Jakarta Perkumpulan Gabungan Perserikatan Pabrik Rokok Indonesia (GAPPRI) mengapresiasi keputusan pemerintah yang tidak menaikkan tarif cukai rokok atau produk hasil tembakau (CHT) pada tahun 2025.
Namun, GAPPRI mengkhawatikan rencana pemerintah terkait penyesuaian tarif melalui Harga Jual Eceran (HJE) atau harga rokok eceran akan berdampak bagi pekerja di industri hasil tembakau (IHT) nasional.
Ketua Umum GAPPRI, Henry Najoan berpendapat, kenaikan HJE khususnya jenis Sigaret Kretek Tangan (SKT) berpotensi memicu Pemutusan Hubungan Kerja (PHK) massal, terutama bagi pekerja perempuan yang mendominasi di industri kretek nasional ini.

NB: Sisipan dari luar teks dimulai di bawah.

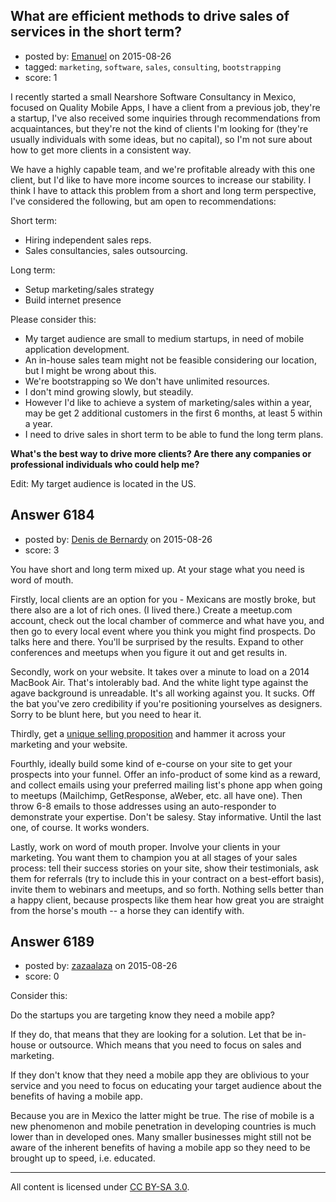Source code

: ## What are efficient methods to drive sales of services in the short term?

- posted by: [Emanuel](https://stackexchange.com/users/73127/emanuel) on 2015-08-26
- tagged: `marketing`, `software`, `sales`, `consulting`, `bootstrapping`
- score: 1

I recently started a small Nearshore Software Consultancy in Mexico, focused on Quality Mobile Apps, I have a client from a previous job, they're a startup, I've also received some inquiries through recommendations from acquaintances, but they're not the kind of clients I'm looking for (they're usually individuals with some ideas, but no capital), so I'm not sure about how to get more clients in a consistent way.

We have a highly capable team, and we're profitable already with this one client, but I'd like to have more income sources to increase our stability. I think I have to attack this problem from a short and long term perspective, I've considered the following, but am open to recommendations:

Short term:

 - Hiring independent sales reps.
 - Sales consultancies, sales outsourcing.

Long term:

 - Setup marketing/sales strategy
 - Build internet presence


Please consider this:

 - My target audience are small to medium startups, in need of mobile application development.
 - An in-house sales team might not be feasible considering our location, but I might be wrong about this.
 - We're bootstrapping so We don't have unlimited resources.
 - I don't mind growing slowly, but steadily.
 - However I'd like to achieve a system of marketing/sales within a year, may be get 2 additional customers in the first 6 months, at least 5 within a year.
 - I need to drive sales in short term to be able to fund the long term plans.

**What's the best way to drive more clients? Are there any companies or professional individuals who could help me?**

Edit: My target audience is located in the US.


## Answer 6184

- posted by: [Denis de Bernardy](https://stackexchange.com/users/182468/denis-de-bernardy) on 2015-08-26
- score: 3

You have short and long term mixed up. At your stage what you need is word of mouth.

Firstly, local clients are an option for you - Mexicans are mostly broke, but there also are a lot of rich ones. (I lived there.) Create a meetup.com account, check out the local chamber of commerce and what have you, and then go to every local event where you think you might find prospects. Do talks here and there. You'll be surprised by the results. Expand to other conferences and meetups when you figure it out and get results in.

Secondly, work on your website. It takes over a minute to load on a 2014 MacBook Air. That's intolerably bad. And the white light type against the agave background is unreadable. It's all working against you. It sucks. Off the bat you've zero credibility if you're positioning yourselves as designers. Sorry to be blunt here, but you need to hear it.

Thirdly, get a [unique selling proposition](https://startups.stackexchange.com/q/5757/1824) and hammer it across your marketing and your website.

Fourthly, ideally build some kind of e-course on your site to get your prospects into your funnel. Offer an info-product of some kind as a reward, and collect emails using your preferred mailing list's phone app when going to meetups (Mailchimp, GetResponse, aWeber, etc. all have one). Then throw 6-8 emails to those addresses using an auto-responder to demonstrate your expertise. Don't be salesy. Stay informative. Until the last one, of course. It works wonders.

Lastly, work on word of mouth proper. Involve your clients in your marketing. You want them to champion you at all stages of your sales process: tell their success stories on your site, show their testimonials, ask them for referrals (try to include this in your contract on a best-effort basis), invite them to webinars and meetups, and so forth. Nothing sells better than a happy client, because prospects like them hear how great you are straight from the horse's mouth -- a horse they can identify with.


## Answer 6189

- posted by: [zazaalaza](https://stackexchange.com/users/4672194/zazaalaza) on 2015-08-26
- score: 0

Consider this:

Do the startups you are targeting know they need a mobile app?

If they do, that means that they are looking for a solution. Let that be in-house or outsource. Which means that you need to focus on sales and marketing.

If they don't know that they need a mobile app they are oblivious to your service and you need to focus on educating your target audience about the benefits of having a mobile app.

Because you are in Mexico the latter might be true. The rise of mobile is a new phenomenon and mobile penetration in developing countries is much lower than in developed ones. Many smaller businesses might still not be aware of the inherent benefits of having a mobile app so they need to be brought up to speed, i.e. educated.



---

All content is licensed under [CC BY-SA 3.0](https://creativecommons.org/licenses/by-sa/3.0/).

Pekerja perempuan yang berlatar pendidikan rendah di industri kretek ini menggantungkan hidupnya pada SKT. Kenaikan HJE yang signifikan akan mengancam mata pencaharian mereka sehingga berdampak pada perekonomian negara. Hal ini justru bertolak belakang dengan visi Asta Cita presiden Prabowo tegas Henry Najoan di Jakarta, Rabu (13/11/2024).
Henry Najoan mengatakan, bahwa di tahun 2025, selain kenaikan UMK juga ada kebijakan menaikkan tarif HJE dan tarif PPN 12%.
“Jika ketiga komponen itu digabung, maka harga rokok SKT dipastikan lebih tinggi dibanding rokok ilegal,” jelasnya.
Harga Rokok SKT
Menurut Henry Najoan, saat ini harga per bungkus SKT di lapangan, isi 12 batang berkisar Rp12.000 hingga Rp14.000. Dengan kenaikan tiga komponen di atas, harga SKT akan semakin tinggi, berkisar Rp15.000 – Rp 17000 per bungkus isi 12 batang.
Sementara, rokok ilegal jenis Sigaret Kretek Mesin (SKM) isi 20 batang, harga jual berkisar Rp10.000 sampai Rp12.000, imbuhnya.